Sintetizando el realismo pragmático típicamente británico con la desmesura propia de este excéntrico personaje, dado a la exageración y a la fantasía, llegamos a uno de los relatos más originales y divertidos que se han escrito sobre nuestro país. En un tiempo en el que predominaban los testimonios de los románticos empeñados en recorrer una España de mitos y sabor local nos encontramos con una narración que se sale de lo común para describir la aventura personal de un hombre que nunca dudó en meterse hasta los codos en los problemas y que consiguió, en pleno siglo XIX, desempolvar géneros olvidados como la picaresca o las novelas de caballerías, presentándonos a un nuevo caballero andante que recorrió los caminos españoles de todas las formas posibles (en diligencia, sobre un caballo, en mula, borrico…) para conocer y disfrutar de los españoles, los verdaderos protagonistas de su libro a los que describió sencillamente como “la masa viviente más extraordinaria del mundo entero”.
En 1842, en Londres, se publicó por primera vez este relato que se convirtió, casi inmediatamente, en un éxito editorial.

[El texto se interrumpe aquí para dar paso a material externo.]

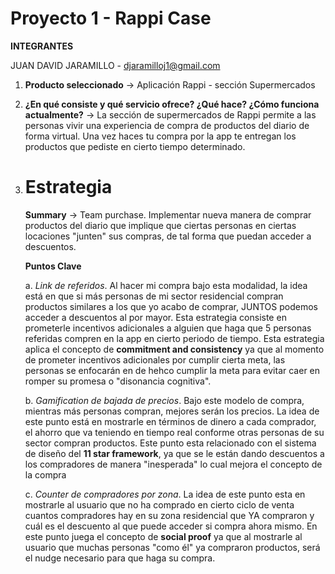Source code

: # Proyecto 1 - Rappi Case

**INTEGRANTES**

JUAN DAVID JARAMILLO -
djaramilloj1@gmail.com

1. **Producto seleccionado** -> Aplicación Rappi - sección Supermercados

2. **¿En qué consiste y qué servicio ofrece? ¿Qué hace? ¿Cómo funciona actualmente?** -> La sección de supermercados de Rappi permite a las personas vivir una experiencia de compra de productos del diario de forma virtual. Una vez haces tu compra por la app te entregan los productos que pediste en cierto tiempo determinado.

3. # Estrategia

     **Summary** -> Team purchase. Implementar nueva manera de comprar productos del diario que implique que ciertas personas en ciertas locaciones "junten" sus compras, de tal forma que puedan acceder a descuentos.

     **Puntos Clave** 
     
     a. _Link de referidos_. Al hacer mi compra bajo esta modalidad, la idea está en que si más personas de mi sector residencial compran productos similares a los que yo acabo de comprar, JUNTOS podemos acceder a descuentos al por mayor. Esta estrategia consiste en prometerle incentivos adicionales a alguien que haga que 5 personas referidas compren en la app en cierto periodo de tiempo. Esta estrategia aplica el concepto de **commitment and consistency** ya que al momento de prometer incentivos adicionales por cumplir cierta meta, las personas se enfocarán en de hehco cumplir la meta para evitar caer en romper su promesa o "disonancia cognitiva".

     b. _Gamification de bajada de precios_. Bajo este modelo de compra, mientras más personas compran, mejores serán los precios. La idea de este punto está en mostrarle en términos de dinero a cada comprador, el ahorro que va teniendo en tiempo real conforme otras personas de su sector compran productos. Este punto esta relacionado con el sistema de diseño del **11 star framework**, ya que se le están dando descuentos a los compradores de manera "inesperada" lo cual mejora el concepto de la compra

     c. _Counter de compradores por zona_. La idea de este punto esta en mostrarle al usuario que no ha comprado en cierto ciclo de venta cuantos compradores hay en su zona residencial que YA compraron y cuál es el descuento al que puede acceder si compra ahora mismo. En este punto juega el concepto de **social proof** ya que al mostrarle al usuario que muchas personas "como él" ya compraron productos, será el nudge necesario para que haga su compra. 
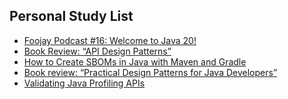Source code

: ## Personal Study List
<!-- BLOG-POST-LIST:START -->
- [Foojay Podcast #16: Welcome to Java 20!](https://foojay.io/today/foojay-podcast-16/)
- [Book Review: “API Design Patterns”](https://foojay.io/today/book-review-api-design-patterns/)
- [How to Create SBOMs in Java with Maven and Gradle](https://foojay.io/today/how-to-create-sboms-in-java-with-maven-and-gradle/)
- [Book review: “Practical Design Patterns for Java Developers”](https://foojay.io/today/book-review-practical-design-patterns-for-java-developers/)
- [Validating Java Profiling APIs](https://foojay.io/today/validating-java-profiling-apis/)
<!-- BLOG-POST-LIST:END -->  
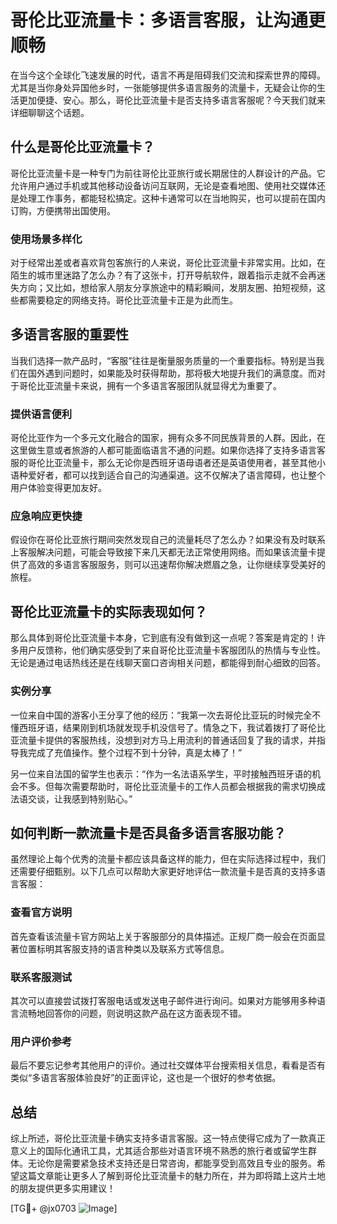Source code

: # 哥伦比亚流量卡：多语言客服，让沟通更顺畅

在当今这个全球化飞速发展的时代，语言不再是阻碍我们交流和探索世界的障碍。尤其是当你身处异国他乡时，一张能够提供多语言服务的流量卡，无疑会让你的生活更加便捷、安心。那么，哥伦比亚流量卡是否支持多语言客服呢？今天我们就来详细聊聊这个话题。

## 什么是哥伦比亚流量卡？

哥伦比亚流量卡是一种专门为前往哥伦比亚旅行或长期居住的人群设计的产品。它允许用户通过手机或其他移动设备访问互联网，无论是查看地图、使用社交媒体还是处理工作事务，都能轻松搞定。这种卡通常可以在当地购买，也可以提前在国内订购，方便携带出国使用。

### 使用场景多样化

对于经常出差或者喜欢背包客旅行的人来说，哥伦比亚流量卡非常实用。比如，在陌生的城市里迷路了怎么办？有了这张卡，打开导航软件，跟着指示走就不会再迷失方向；又比如，想给家人朋友分享旅途中的精彩瞬间，发朋友圈、拍短视频，这些都需要稳定的网络支持。哥伦比亚流量卡正是为此而生。

## 多语言客服的重要性

当我们选择一款产品时，“客服”往往是衡量服务质量的一个重要指标。特别是当我们在国外遇到问题时，如果能及时获得帮助，那将极大地提升我们的满意度。而对于哥伦比亚流量卡来说，拥有一个多语言客服团队就显得尤为重要了。

### 提供语言便利

哥伦比亚作为一个多元文化融合的国家，拥有众多不同民族背景的人群。因此，在这里做生意或者旅游的人都可能面临语言不通的问题。如果你选择了支持多语言客服的哥伦比亚流量卡，那么无论你是西班牙语母语者还是英语使用者，甚至其他小语种爱好者，都可以找到适合自己的沟通渠道。这不仅解决了语言障碍，也让整个用户体验变得更加友好。

### 应急响应更快捷

假设你在哥伦比亚旅行期间突然发现自己的流量耗尽了怎么办？如果没有及时联系上客服解决问题，可能会导致接下来几天都无法正常使用网络。而如果该流量卡提供了高效的多语言客服服务，则可以迅速帮你解决燃眉之急，让你继续享受美好的旅程。

## 哥伦比亚流量卡的实际表现如何？

那么具体到哥伦比亚流量卡本身，它到底有没有做到这一点呢？答案是肯定的！许多用户反馈称，他们确实感受到了来自哥伦比亚流量卡客服团队的热情与专业性。无论是通过电话热线还是在线聊天窗口咨询相关问题，都能得到耐心细致的回答。

### 实例分享

一位来自中国的游客小王分享了他的经历：“我第一次去哥伦比亚玩的时候完全不懂西班牙语，结果刚到机场就发现手机没信号了。情急之下，我试着拨打了哥伦比亚流量卡提供的客服热线，没想到对方马上用流利的普通话回复了我的请求，并指导我完成了充值操作。整个过程不到十分钟，真是太棒了！”

另一位来自法国的留学生也表示：“作为一名法语系学生，平时接触西班牙语的机会不多。但每次需要帮助时，哥伦比亚流量卡的工作人员都会根据我的需求切换成法语交谈，让我感到特别贴心。”

## 如何判断一款流量卡是否具备多语言客服功能？

虽然理论上每个优秀的流量卡都应该具备这样的能力，但在实际选择过程中，我们还需要仔细甄别。以下几点可以帮助大家更好地评估一款流量卡是否真的支持多语言客服：

### 查看官方说明

首先查看该流量卡官方网站上关于客服部分的具体描述。正规厂商一般会在页面显著位置标明其客服支持的语言种类以及联系方式等信息。

### 联系客服测试

其次可以直接尝试拨打客服电话或发送电子邮件进行询问。如果对方能够用多种语言流畅地回答你的问题，则说明这款产品在这方面表现不错。

### 用户评价参考

最后不要忘记参考其他用户的评价。通过社交媒体平台搜索相关信息，看看是否有类似“多语言客服体验良好”的正面评论，这也是一个很好的参考依据。

## 总结

综上所述，哥伦比亚流量卡确实支持多语言客服。这一特点使得它成为了一款真正意义上的国际化通讯工具，尤其适合那些对语言环境不熟悉的旅行者或留学生群体。无论你是需要紧急技术支持还是日常咨询，都能享受到高效且专业的服务。希望这篇文章能让更多人了解到哥伦比亚流量卡的魅力所在，并为即将踏上这片土地的朋友提供更多实用建议！

[TG💪+ @jx0703 ![Image](https://github.com/user-attachments/assets/dbca1d08-cadb-493c-b0ec-ad6f7a83f270)]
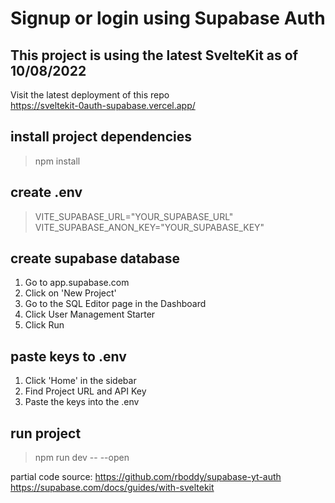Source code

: # Signup or login using Supabase Auth

## This project is using the latest SvelteKit as of 10/08/2022
Visit the latest deployment of this repo  
<https://sveltekit-0auth-supabase.vercel.app/>
## install project dependencies
> npm install

## create .env
> VITE_SUPABASE_URL="YOUR_SUPABASE_URL"  
> VITE_SUPABASE_ANON_KEY="YOUR_SUPABASE_KEY"

## create supabase database
1. Go to app.supabase.com
2. Click on 'New Project'
3. Go to the SQL Editor page in the Dashboard
4. Click User Management Starter
5. Click Run

## paste keys to .env
1. Click 'Home' in the sidebar
2. Find Project URL and API Key
3. Paste the keys into the .env

## run project

> npm run dev -- --open

partial code source:
<https://github.com/rboddy/supabase-yt-auth>  
<https://supabase.com/docs/guides/with-sveltekit>

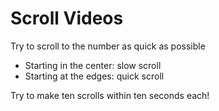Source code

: # Scroll Videos

Try to scroll to the number as quick as possible

* Starting in the center: slow scroll
* Starting at the edges: quick scroll

Try to make ten scrolls within ten seconds each!
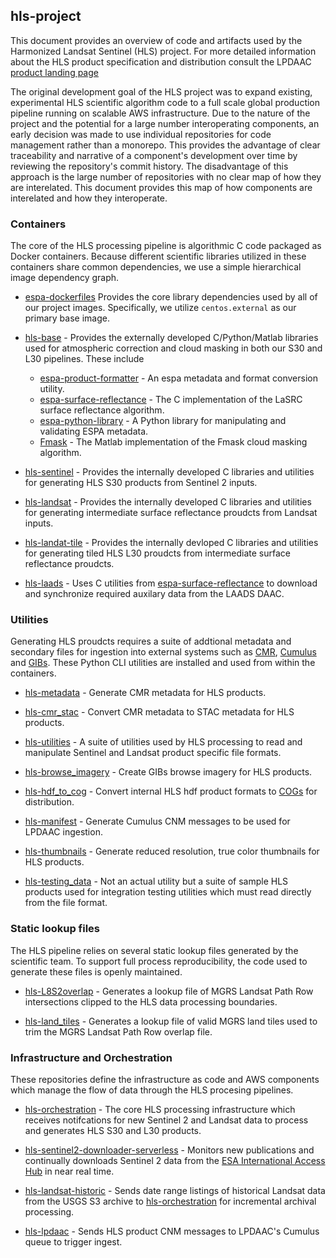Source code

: ## hls-project
This document provides an overview of code and artifacts used by the Harmonized Landsat Sentinel (HLS) project.  For more detailed information about the HLS product specification and distribution consult the LPDAAC [product landing page](https://lpdaac.usgs.gov/products/hlss30v002/)

The original development goal of the HLS project was to expand existing, experimental HLS scientific algorithm code to a full scale global production pipeline running on scalable AWS infrastructure.  Due to the nature of the project and the potential for a large number interoperating components, an early decision was made to use individual repositories for code management rather than a monorepo.  This provides the advantage of clear traceability and narrative of a component's development over time by reviewing the repository's commit history.  The disadvantage of this approach is the large number of repositories with no clear map of how they are interelated.  This document provides this map of how components are interelated and how they interoperate.


### Containers
The core of the HLS processing pipeline is algorithmic C code packaged as Docker containers.  Because different scientific libraries utilized in these containers share common dependencies, we use a simple hierarchical image dependency graph.

- [espa-dockerfiles](https://github.com/NASA-IMPACT/espa-dockerfiles)
Provides the core library dependencies used by all of our project images.  Specifically, we utilize `centos.external` as our primary base image.

- [hls-base](https://github.com/NASA-IMPACT/hls-base) - Provides the externally developed C/Python/Matlab libraries used for atmospheric correction and cloud masking in both our S30 and L30 pipelines.  These include
    - [espa-product-formatter](https://github.com/NASA-IMPACT/espa-product-formatter) - An espa metadata and format conversion utility.
    - [espa-surface-reflectance](https://github.com/NASA-IMPACT/espa-surface-reflectance) - The C implementation of the LaSRC surface reflectance algorithm.
    - [espa-python-library](https://github.com/NASA-IMPACT/espa-python-library) - A Python library for manipulating and validating ESPA metadata.
    - [Fmask](https://github.com/GERSL/Fmask) - The Matlab implementation of the Fmask cloud masking algorithm.

- [hls-sentinel](https://github.com/NASA-IMPACT/hls-sentinel) - Provides the internally developed C libraries and utilities for generating HLS S30 products from Sentinel 2 inputs.
- [hls-landsat](https://github.com/NASA-IMPACT/hls-landsat) - Provides the internally developed C libraries and utilities for generating intermediate surface reflectance proudcts from Landsat inputs.
- [hls-landat-tile](https://github.com/NASA-IMPACT/hls-landsat-tile) - Provides the internally devloped C libraries and utilities for generating tiled HLS L30 proudcts from intermediate surface reflectance proudcts.
- [hls-laads](https://github.com/NASA-IMPACT/hls-laads) - Uses C utilities from [espa-surface-reflectance](https://github.com/NASA-IMPACT/espa-surface-reflectance) to download and synchronize required auxilary data from the LAADS DAAC.

### Utilities
Generating HLS proudcts requires a suite of addtional metadata and secondary files for ingestion into external systems such as [CMR](https://earthdata.nasa.gov/eosdis/science-system-description/eosdis-components/cmr), [Cumulus](https://nasa.github.io/cumulus/docs/cumulus-docs-readme) and [GIBs](https://earthdata.nasa.gov/eosdis/science-system-description/eosdis-components/gibs).  These Python CLI utilities are installed and used from within the containers.

- [hls-metadata](https://github.com/NASA-IMPACT/hls-metadata) - Generate CMR metadata for HLS products.

- [hls-cmr_stac](https://github.com/NASA-IMPACT/hls-cmr_stac) - Convert CMR metadata to STAC metadata for HLS products.

- [hls-utilities](https://github.com/NASA-IMPACT/hls-utilities) - A suite of utilities used by HLS processing to read and manipulate Sentinel and Landsat product specific file formats.

- [hls-browse_imagery](https://github.com/NASA-IMPACT/hls-browse_imagery) - Create GIBs browse imagery for HLS products.

- [hls-hdf_to_cog](https://github.com/NASA-IMPACT/hls-hdf_to_cog) - Convert internal HLS hdf product formats to [COGs](https://www.cogeo.org/) for distribution.

- [hls-manifest](https://github.com/NASA-IMPACT/hls-manifest) - Generate Cumulus CNM messages to be used for LPDAAC ingestion.

- [hls-thumbnails](https://github.com/NASA-IMPACT/hls-thumbnails) - Generate reduced resolution, true color thumbnails for HLS products.

- [hls-testing_data](https://github.com/NASA-IMPACT/hls-testing_data) - Not an actual utility but a suite of sample HLS products used for integration testing utilities which must read directly from the file format.

### Static lookup files
The HLS pipeline relies on several static lookup files generated by the scientific team.  To support full process reproducibility, the code used to generate these files is openly maintained.

- [hls-L8S2overlap](https://github.com/NASA-IMPACT/hls-L8S2overlap) - Generates a lookup file of MGRS Landsat Path Row intersections clipped to the HLS data processing boundaries.

- [hls-land_tiles](https://github.com/NASA-IMPACT/hls-land_tiles) - Generates a lookup file of valid MGRS land tiles used to trim the MGRS Landsat Path Row overlap file.

### Infrastructure and Orchestration
These repositories define the infrastructure as code and AWS components which manage the flow of data through the HLS procesing pipelines.

- [hls-orchestration](https://github.com/NASA-IMPACT/hls-orchestration) - The core HLS processing infrastructure which receives notifcations for new Sentinel 2 and Landsat data to process and generates HLS S30 and L30 products.

- [hls-sentinel2-downloader-serverless](https://github.com/NASA-IMPACT/hls-sentinel2-downloader-serverless) - Monitors new publications and continually downloads Sentinel 2 data from the [ESA International Access Hub](https://inthub.copernicus.eu/) in near real time.

- [hls-landsat-historic](https://github.com/NASA-IMPACT/hls-landsat-historic) - Sends date range listings of historical Landsat data from the USGS S3 archive to [hls-orchestration](https://github.com/NASA-IMPACT/hls-orchestration) for incremental archival processing.

- [hls-lpdaac](https://github.com/NASA-IMPACT/hls-lpdaac) - Sends HLS product CNM messages to LPDAAC's Cumulus queue to trigger ingest.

Más de un siglo después, sus lectores nos seguimos conmoviendo ante esta España llena de personajes insólitos, paisajes de enorme belleza y dramas históricos excepcionales. Para cualquier amante de las cosas de España, pues, se hace casi imprescindible viajar en el espacio y en el tiempo junto a George Borrow por nuestra tierra “el país más espléndido del mundo, probablemente el más fértil y con toda seguridad el de clima más hermoso”.
Al abandonar España, Borrow consagró el resto de su vida a escribir sobre sus aventuras en nuestro país y algunos, aunque pocos, viajes que realizó por las islas británicas. El activo aventurero de nunca más dejó las islas. Envejeció en una casa de campo en Suffolk, donde vivía con su mujer, una viuda rica a la que había conocido en España. Dicen que tenía una cabaña en la que trabajaba, y que él llamaba “La mezquita”, donde almacenaba recuerdos y objetos variopintos de sus viajes. También dicen de él sus biógrafos que se paseaba sólo por los campos recitando poemas y cantando canciones en una jerga ininteligible; los niños del pueblo le insultaban llamándole brujo y gitano. Esto último siempre lo consideró un cumplido. Le gustaban los gitanos y éstos acampaban a veces en su finca y le recordaban las lejanas tierras hispanas que recorrió en su juventud y donde, dice, “pasé cinco años, que, si no los más accidentados, fueron, no vacilo en decirlo, los más felices de mi existencia”.